══ RECORDS FOR THE EXERCISE

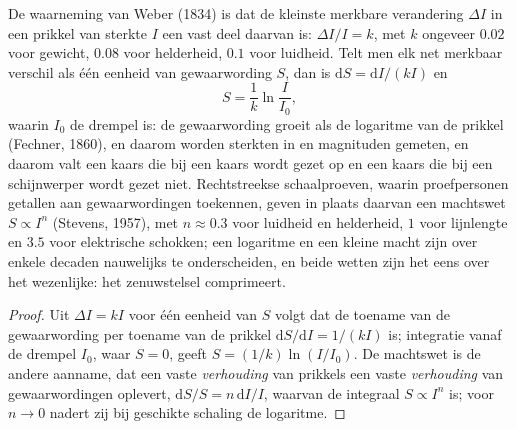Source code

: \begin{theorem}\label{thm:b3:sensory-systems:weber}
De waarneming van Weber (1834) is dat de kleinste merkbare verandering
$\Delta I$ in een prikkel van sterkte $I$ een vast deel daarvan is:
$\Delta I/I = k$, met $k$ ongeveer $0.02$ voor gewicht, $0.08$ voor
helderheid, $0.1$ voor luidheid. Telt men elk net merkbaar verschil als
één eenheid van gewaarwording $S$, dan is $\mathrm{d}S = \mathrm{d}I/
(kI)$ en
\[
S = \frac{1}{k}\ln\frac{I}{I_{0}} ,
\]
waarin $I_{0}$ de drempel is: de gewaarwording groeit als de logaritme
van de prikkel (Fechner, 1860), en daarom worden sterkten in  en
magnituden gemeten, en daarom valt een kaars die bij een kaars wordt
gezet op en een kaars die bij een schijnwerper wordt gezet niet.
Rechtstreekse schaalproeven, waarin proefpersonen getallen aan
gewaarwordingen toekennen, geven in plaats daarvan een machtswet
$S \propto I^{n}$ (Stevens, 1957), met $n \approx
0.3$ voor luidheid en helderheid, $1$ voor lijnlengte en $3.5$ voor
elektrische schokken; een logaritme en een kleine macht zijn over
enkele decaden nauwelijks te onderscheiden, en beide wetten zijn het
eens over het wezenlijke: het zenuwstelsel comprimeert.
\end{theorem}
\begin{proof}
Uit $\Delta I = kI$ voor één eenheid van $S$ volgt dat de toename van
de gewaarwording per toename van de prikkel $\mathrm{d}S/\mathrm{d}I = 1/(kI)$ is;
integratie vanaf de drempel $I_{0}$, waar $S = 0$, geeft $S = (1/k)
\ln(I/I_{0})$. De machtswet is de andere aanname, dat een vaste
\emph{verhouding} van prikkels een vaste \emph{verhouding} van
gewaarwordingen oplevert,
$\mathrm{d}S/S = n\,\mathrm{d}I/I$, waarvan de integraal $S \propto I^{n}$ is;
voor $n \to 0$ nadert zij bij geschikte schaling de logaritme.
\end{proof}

════

All the records need to be printed again exactly as written, though without their pictures.

= OUTPUT OF THE EXERCISE =
Source code

: \begin{theorem}\label{thm:b3:sensory-systems:weber}
De waarneming van Weber (1834) is dat de kleinste merkbare verandering
$\Delta I$ in een prikkel van sterkte $I$ een vast deel daarvan is:
$\Delta I/I = k$, met $k$ ongeveer $0.02$ voor gewicht, $0.08$ voor
helderheid, $0.1$ voor luidheid. Telt men elk net merkbaar verschil als
één eenheid van gewaarwording $S$, dan is $\mathrm{d}S = \mathrm{d}I/
(kI)$ en
\[
S = \frac{1}{k}\ln\frac{I}{I_{0}} ,
\]
waarin $I_{0}$ de drempel is: de gewaarwording groeit als de logaritme
van de prikkel (Fechner, 1860), en daarom worden sterkten in  en
magnituden gemeten, en daarom valt een kaars die bij een kaars wordt
gezet op en een kaars die bij een schijnwerper wordt gezet niet.
Rechtstreekse schaalproeven, waarin proefpersonen getallen aan
gewaarwordingen toekennen, geven in plaats daarvan een machtswet
$S \propto I^{n}$ (Stevens, 1957), met $n \approx
0.3$ voor luidheid en helderheid, $1$ voor lijnlengte en $3.5$ voor
elektrische schokken; een logaritme en een kleine macht zijn over
enkele decaden nauwelijks te onderscheiden, en beide wetten zijn het
eens over het wezenlijke: het zenuwstelsel comprimeert.
\end{theorem}
\begin{proof}
Uit $\Delta I = kI$ voor één eenheid van $S$ volgt dat de toename van
de gewaarwording per toename van de prikkel $\mathrm{d}S/\mathrm{d}I = 1/(kI)$ is;
integratie vanaf de drempel $I_{0}$, waar $S = 0$, geeft $S = (1/k)
\ln(I/I_{0})$. De machtswet is de andere aanname, dat een vaste
\emph{verhouding} van prikkels een vaste \emph{verhouding} van
gewaarwordingen oplevert,
$\mathrm{d}S/S = n\,\mathrm{d}I/I$, waarvan de integraal $S \propto I^{n}$ is;
voor $n \to 0$ nadert zij bij geschikte schaling de logaritme.
\end{proof}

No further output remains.